When I got home that evening, I opened the book and began to read, only to find my thoughts repeatedly returning to the piece of paper in my pocket. I pulled it out again and examined it, thinking to myself, “What kind of person leaves a note like this in a library book?” My mind churned through the possibilities. Maybe it had been a bookmark? But then, why not use a tissue, or something simple? Why this piece of paper? After a few minutes of intense contemplation I came to the conclusion that whoever put the scrap there wanted someone else to find it and take the words to heart. I then resumed my reading, no longer perplexed, but encouraged that someone would be motivated to do such a thing.
I kept that paper, and those words written on my heart. As I think of that creased scrap, sitting even now on top of my dresser in my bedroom, I realize how much of an impact that paper had on me, and how my reaction to those fourteen little words caught me off guard. It touched me deeply and resulted in a more thorough comprehension of myself and who I want to be.
I didn’t change in a huge way. If you asked my family and friends, they would probably say that I’ve always been a genuinely kind, caring person, and I didn’t undergo any drastic metamorphosis. However, life is a series of choices, and making the right ones is sometimes easier said than done. I might not feel like helping my friend study for an important French test or getting up early on Saturday mornings to go and volunteer at St. John’s Soup Kitchen, but those fourteen little words reinforced my determination to do the right thing, even when it’s the last thing I feel like doing. And when my friend gets an A on that test, or I see a smile on the face of someone who might have gone hungry that day without the assistance of the soup kitchen, I know that it’s worth it. Life challenges us to be benevolent and emancipate ourselves from apathy, and I will face this challenge wholeheartedly.

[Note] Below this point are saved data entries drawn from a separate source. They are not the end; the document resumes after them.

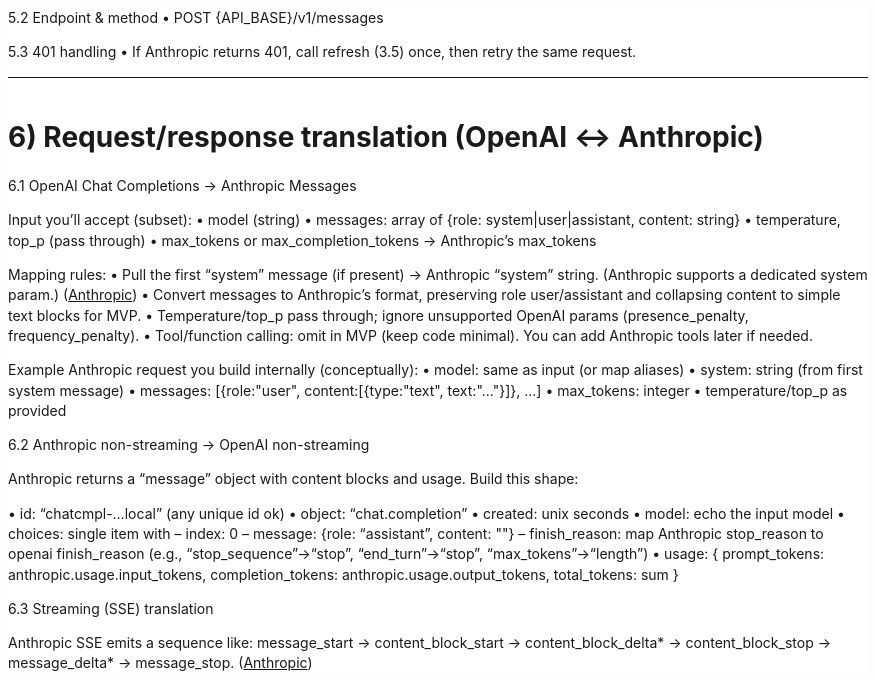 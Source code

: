 5.2 Endpoint & method
• POST {API\_BASE}/v1/messages

5.3 401 handling
• If Anthropic returns 401, call refresh (3.5) once, then retry the same request.

---

# 6) Request/response translation (OpenAI ↔ Anthropic)

6.1 OpenAI Chat Completions → Anthropic Messages

Input you’ll accept (subset):
• model (string)
• messages: array of {role: system|user|assistant, content: string}
• temperature, top\_p (pass through)
• max\_tokens or max\_completion\_tokens → Anthropic’s max\_tokens

Mapping rules:
• Pull the first “system” message (if present) → Anthropic “system” string. (Anthropic supports a dedicated system param.) ([Anthropic][12])
• Convert messages to Anthropic’s format, preserving role user/assistant and collapsing content to simple text blocks for MVP.
• Temperature/top\_p pass through; ignore unsupported OpenAI params (presence\_penalty, frequency\_penalty).
• Tool/function calling: omit in MVP (keep code minimal). You can add Anthropic tools later if needed.

Example Anthropic request you build internally (conceptually):
• model: same as input (or map aliases)
• system: string (from first system message)
• messages: \[{role:"user", content:\[{type:"text", text:"…"}]}, …]
• max\_tokens: integer
• temperature/top\_p as provided

6.2 Anthropic non-streaming → OpenAI non-streaming

Anthropic returns a “message” object with content blocks and usage. Build this shape:

• id: “chatcmpl-…local” (any unique id ok)
• object: “chat.completion”
• created: unix seconds
• model: echo the input model
• choices: single item with
– index: 0
– message: {role: “assistant”, content: "<concatenated text from Anthropic content blocks>"}
– finish\_reason: map Anthropic stop\_reason to openai finish\_reason (e.g., “stop\_sequence”→“stop”, “end\_turn”→“stop”, “max\_tokens”→“length”)
• usage: { prompt\_tokens: anthropic.usage.input\_tokens, completion\_tokens: anthropic.usage.output\_tokens, total\_tokens: sum }

6.3 Streaming (SSE) translation

Anthropic SSE emits a sequence like:
message\_start → content\_block\_start → content\_block\_delta\* → content\_block\_stop → message\_delta\* → message\_stop. ([Anthropic][4])


[1]: https://github.com/anthropics/claude-code/issues/218?utm_source=chatgpt.com "OAuth Success on web page but Error in Terminal: OAuth error ... - GitHub"
[2]: https://docs.anthropic.com/en/api/versioning?utm_source=chatgpt.com "Versions - Anthropic"
[3]: https://github.com/sst/opencode/issues/417 "Question: How does opencode work with Claude Code OAuth tokens when AI SDK fails? · Issue #417 · sst/opencode · GitHub"
[4]: https://docs.anthropic.com/en/docs/build-with-claude/streaming?utm_source=chatgpt.com "Streaming Messages - Anthropic"
[5]: https://support.anthropic.com/en/articles/11014257-about-claude-s-max-plan-usage?utm_source=chatgpt.com "About Claude's Max Plan Usage | Anthropic Help Center"
[6]: https://docs.anthropic.com/en/docs/claude-code/setup?utm_source=chatgpt.com "Set up Claude Code - Anthropic"
[7]: https://github.com/snipeship/ccflare/issues/37?utm_source=chatgpt.com "Missing Required Header in Documentation #37 - GitHub"
[8]: https://auth0.com/docs/get-started/authentication-and-authorization-flow/authorization-code-flow-with-pkce?utm_source=chatgpt.com "Authorization Code Flow with Proof Key for Code Exchange (PKCE)"
[9]: https://github.com/anthropics/claude-code/issues/1484?utm_source=chatgpt.com "[BUG] Claude Code OAuth Authentication Fails - \"OAuth account ..."
[10]: https://github.com/sst/opencode/blob/dev/packages/opencode/src/auth/anthropic.ts?utm_source=chatgpt.com "opencode/packages/opencode/src/auth/anthropic.ts at dev · sst ... - GitHub"
[11]: https://docs.anthropic.com/en/api/models?utm_source=chatgpt.com "Get a Model - Anthropic"
[12]: https://docs.anthropic.com/en/api/messages-examples?utm_source=chatgpt.com "Messages examples - Anthropic"
[13]: https://www.anthropic.com/news/claude-3-7-sonnet?utm_source=chatgpt.com "Claude 3.7 Sonnet and Claude Code - anthropic.com"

Although it’s sometimes difficult to remain motivated to do good in a world that at times seems as though it’s just brimming with people with no morals or no compassion, I do it anyway. I have the privilege of knowing many spectacular people, who have touched me greatly, unknowingly encouraging me to be the best person I can be and reach my full potential. Just like that paper, I get creased and crumbled, but I will never give up, and I will never stop being true to myself. That piece of paper changed my life in an irrevocable way. One choice. One book. One sentence.